Jak informuje agencja AP, powołując się na swoje źródła, ich stan jest krytyczny. Żołnierze trafili do dwóch różnych szpitali w stolicy USA.
Na miejsce natychmiast przybyli funkcjonariusze policji. Dziennikarze pracujący na terenie kompleksu Białego Domu otrzymali polecenie, by schronić się w środku budynków.
Prezydent Donald Trump poinformował w mediach społecznościowych, iż zatrzymany sprawca ataku również jest ciężko ranny. W swoim wpisie ostro skomentował jego działania, zapowiadając, iż poniesie on bardzo wysoką cenę za postrzelenie żołnierzy.
Według wcześniejszych informacji agencji Reutera, w momencie zdarzenia Donald Trump przebywał na Florydzie przed Świętem Dziękczynienia.
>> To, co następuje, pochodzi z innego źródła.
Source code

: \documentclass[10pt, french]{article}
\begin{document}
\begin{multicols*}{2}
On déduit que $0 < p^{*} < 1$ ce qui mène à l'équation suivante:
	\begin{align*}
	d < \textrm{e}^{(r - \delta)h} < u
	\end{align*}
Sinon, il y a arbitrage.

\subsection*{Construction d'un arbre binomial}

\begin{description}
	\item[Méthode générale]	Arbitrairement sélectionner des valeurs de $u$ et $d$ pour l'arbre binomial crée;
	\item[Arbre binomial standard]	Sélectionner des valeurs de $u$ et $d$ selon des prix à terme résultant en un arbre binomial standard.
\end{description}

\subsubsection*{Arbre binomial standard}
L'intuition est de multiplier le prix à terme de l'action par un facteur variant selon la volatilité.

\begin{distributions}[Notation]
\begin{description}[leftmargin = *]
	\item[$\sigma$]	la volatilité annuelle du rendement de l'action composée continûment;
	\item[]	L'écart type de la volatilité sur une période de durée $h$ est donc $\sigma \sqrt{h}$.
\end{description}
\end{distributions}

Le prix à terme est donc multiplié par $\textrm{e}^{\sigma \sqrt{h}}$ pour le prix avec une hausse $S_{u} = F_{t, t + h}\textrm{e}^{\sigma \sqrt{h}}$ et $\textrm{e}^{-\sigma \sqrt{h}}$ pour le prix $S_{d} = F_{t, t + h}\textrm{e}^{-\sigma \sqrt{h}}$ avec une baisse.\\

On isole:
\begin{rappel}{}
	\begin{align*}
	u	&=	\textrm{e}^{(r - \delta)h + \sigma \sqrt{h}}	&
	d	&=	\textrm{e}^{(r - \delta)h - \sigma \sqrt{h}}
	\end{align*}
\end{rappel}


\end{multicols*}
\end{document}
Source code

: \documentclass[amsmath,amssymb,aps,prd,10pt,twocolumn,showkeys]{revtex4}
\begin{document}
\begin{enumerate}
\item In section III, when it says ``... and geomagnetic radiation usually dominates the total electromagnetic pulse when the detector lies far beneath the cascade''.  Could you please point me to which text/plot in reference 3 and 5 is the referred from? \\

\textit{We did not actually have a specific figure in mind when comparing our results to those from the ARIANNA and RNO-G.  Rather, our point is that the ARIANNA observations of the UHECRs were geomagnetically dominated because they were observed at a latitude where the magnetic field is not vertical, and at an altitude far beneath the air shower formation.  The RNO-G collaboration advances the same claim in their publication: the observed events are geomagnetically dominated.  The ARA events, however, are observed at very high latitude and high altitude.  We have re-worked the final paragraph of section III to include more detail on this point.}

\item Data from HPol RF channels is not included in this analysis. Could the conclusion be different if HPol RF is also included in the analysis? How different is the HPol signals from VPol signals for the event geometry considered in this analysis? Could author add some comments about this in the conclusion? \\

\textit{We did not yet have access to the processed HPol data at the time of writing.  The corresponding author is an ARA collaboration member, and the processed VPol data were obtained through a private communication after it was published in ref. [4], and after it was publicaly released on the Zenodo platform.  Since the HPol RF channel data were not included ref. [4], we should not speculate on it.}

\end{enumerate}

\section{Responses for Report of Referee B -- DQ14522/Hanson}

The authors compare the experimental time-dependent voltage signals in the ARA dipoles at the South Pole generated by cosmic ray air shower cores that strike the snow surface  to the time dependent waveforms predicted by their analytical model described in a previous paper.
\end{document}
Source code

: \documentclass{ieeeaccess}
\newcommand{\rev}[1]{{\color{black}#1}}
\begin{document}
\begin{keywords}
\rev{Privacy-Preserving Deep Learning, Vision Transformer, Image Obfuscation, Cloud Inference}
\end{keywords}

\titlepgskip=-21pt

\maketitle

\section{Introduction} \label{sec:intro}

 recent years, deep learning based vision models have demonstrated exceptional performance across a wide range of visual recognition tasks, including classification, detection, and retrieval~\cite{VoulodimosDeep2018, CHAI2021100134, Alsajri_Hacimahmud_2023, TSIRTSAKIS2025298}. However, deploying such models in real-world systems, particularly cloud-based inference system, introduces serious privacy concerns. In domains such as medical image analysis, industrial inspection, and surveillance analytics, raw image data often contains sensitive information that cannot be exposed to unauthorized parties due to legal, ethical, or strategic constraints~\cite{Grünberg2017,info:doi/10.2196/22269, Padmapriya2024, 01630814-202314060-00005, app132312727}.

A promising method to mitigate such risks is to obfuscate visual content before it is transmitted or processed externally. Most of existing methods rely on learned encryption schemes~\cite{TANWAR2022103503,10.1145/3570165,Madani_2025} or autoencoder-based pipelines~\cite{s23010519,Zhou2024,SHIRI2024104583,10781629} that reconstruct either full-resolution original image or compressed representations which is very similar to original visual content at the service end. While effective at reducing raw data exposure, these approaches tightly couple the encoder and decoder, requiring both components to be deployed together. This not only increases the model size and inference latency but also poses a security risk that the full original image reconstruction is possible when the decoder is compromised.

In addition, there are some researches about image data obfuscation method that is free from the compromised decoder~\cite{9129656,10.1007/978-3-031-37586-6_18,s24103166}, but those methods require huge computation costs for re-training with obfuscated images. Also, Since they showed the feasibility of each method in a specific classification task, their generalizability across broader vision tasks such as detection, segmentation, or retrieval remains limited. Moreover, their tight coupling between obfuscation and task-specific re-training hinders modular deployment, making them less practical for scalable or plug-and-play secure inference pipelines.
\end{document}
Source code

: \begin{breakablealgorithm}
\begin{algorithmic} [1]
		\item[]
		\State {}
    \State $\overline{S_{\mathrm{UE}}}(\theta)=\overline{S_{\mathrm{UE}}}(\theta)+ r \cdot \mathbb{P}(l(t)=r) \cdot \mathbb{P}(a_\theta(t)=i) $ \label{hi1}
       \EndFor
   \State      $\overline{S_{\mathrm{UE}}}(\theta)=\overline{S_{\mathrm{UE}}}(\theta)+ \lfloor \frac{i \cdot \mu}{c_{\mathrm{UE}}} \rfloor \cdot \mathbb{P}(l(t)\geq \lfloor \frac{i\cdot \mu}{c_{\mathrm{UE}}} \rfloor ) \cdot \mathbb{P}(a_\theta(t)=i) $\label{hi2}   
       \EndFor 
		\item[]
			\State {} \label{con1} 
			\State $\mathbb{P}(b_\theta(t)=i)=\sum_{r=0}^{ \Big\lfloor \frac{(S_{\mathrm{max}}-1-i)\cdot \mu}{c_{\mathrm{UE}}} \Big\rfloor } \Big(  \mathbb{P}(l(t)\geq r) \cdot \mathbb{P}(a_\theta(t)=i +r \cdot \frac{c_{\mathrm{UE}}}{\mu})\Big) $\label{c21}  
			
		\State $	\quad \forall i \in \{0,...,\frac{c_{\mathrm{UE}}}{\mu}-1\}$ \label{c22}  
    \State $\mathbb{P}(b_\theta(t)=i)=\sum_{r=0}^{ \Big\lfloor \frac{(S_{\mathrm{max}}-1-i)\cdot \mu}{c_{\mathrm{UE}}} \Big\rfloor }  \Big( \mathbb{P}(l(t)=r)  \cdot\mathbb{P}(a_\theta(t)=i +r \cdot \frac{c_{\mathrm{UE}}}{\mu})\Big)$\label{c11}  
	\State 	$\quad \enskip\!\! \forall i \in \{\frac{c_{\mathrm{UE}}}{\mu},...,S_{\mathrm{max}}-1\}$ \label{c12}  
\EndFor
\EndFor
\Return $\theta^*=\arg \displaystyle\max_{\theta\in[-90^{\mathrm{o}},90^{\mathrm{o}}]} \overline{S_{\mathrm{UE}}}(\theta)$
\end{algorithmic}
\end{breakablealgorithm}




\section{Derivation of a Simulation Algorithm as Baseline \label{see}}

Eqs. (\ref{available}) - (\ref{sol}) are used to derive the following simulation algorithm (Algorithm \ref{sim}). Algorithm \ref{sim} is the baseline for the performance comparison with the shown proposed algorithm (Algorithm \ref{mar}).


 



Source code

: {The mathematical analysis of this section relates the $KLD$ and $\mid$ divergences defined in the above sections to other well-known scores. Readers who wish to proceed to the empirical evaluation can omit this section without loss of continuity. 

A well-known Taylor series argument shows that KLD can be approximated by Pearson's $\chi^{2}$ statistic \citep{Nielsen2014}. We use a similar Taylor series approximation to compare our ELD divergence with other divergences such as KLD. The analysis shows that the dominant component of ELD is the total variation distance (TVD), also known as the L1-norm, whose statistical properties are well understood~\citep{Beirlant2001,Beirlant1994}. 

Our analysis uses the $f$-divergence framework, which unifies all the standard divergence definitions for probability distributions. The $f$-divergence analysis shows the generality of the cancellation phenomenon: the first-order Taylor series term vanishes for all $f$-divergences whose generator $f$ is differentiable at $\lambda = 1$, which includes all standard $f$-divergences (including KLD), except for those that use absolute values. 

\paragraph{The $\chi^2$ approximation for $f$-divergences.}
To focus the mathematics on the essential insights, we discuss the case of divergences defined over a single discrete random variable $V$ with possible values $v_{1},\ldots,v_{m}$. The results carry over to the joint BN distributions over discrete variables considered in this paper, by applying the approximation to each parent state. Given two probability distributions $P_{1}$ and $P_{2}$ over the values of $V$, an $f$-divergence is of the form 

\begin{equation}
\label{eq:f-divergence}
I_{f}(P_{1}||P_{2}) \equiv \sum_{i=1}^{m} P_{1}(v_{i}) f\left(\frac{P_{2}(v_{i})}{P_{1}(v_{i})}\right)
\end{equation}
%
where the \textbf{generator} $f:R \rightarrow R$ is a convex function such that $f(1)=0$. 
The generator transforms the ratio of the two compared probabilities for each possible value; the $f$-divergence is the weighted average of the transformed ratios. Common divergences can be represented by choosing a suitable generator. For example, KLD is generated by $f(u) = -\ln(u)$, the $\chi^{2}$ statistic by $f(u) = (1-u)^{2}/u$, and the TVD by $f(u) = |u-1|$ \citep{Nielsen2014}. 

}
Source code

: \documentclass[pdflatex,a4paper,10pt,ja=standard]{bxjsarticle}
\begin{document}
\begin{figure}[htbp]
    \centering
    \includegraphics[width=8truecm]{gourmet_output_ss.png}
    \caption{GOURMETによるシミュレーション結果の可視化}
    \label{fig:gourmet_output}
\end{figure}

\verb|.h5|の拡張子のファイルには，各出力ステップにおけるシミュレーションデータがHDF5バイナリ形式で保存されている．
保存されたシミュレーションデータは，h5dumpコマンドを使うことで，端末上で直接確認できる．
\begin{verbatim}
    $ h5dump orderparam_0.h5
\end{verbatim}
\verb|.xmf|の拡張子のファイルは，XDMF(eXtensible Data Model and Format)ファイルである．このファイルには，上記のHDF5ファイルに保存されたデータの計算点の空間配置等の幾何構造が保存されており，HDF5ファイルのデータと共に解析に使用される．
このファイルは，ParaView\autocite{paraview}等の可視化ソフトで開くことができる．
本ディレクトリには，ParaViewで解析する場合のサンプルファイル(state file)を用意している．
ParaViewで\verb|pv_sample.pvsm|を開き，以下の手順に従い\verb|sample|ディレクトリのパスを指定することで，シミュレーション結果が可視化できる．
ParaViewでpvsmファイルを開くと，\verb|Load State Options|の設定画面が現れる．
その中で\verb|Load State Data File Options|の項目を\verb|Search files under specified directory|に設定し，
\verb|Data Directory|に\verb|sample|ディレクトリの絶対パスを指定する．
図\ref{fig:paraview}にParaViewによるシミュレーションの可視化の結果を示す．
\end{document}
Podejrzany został zatrzymany, jednak Secret Service nie odpowiedziała na pytania dziennikarzy dotyczące szczegółów incydentu.
Rzeczniczka prasowa Białego Domu Karoline Leavitt przekazała, iż administracja jest świadoma sytuacji i na bieżąco ją monitoruje. Z kolei policja, cytowana przez BBC, poinformowała krótko, iż miejsce zdarzenia jest zabezpieczone, a jeden podejrzany pozostaje w areszcie. Sekretarz bezpieczeństwa wewnętrznego Kristi Noem wezwała do modlitwy za członków Gwardii Narodowej.
Jak podało CNN, żołnierze Gwardii Narodowej, którzy zostali postrzeleni, przebywają w Waszyngtonie na polecenie Donalda Trumpa. Ich zadaniem jest walka z przestępczością w stolicy kraju.
Federalna Administracja Lotnictwa (FAA) poinformowała o wstrzymaniu odlotów z portu lotniczego Waszyngton Reagan-National ze względu na środki bezpieczeństwa.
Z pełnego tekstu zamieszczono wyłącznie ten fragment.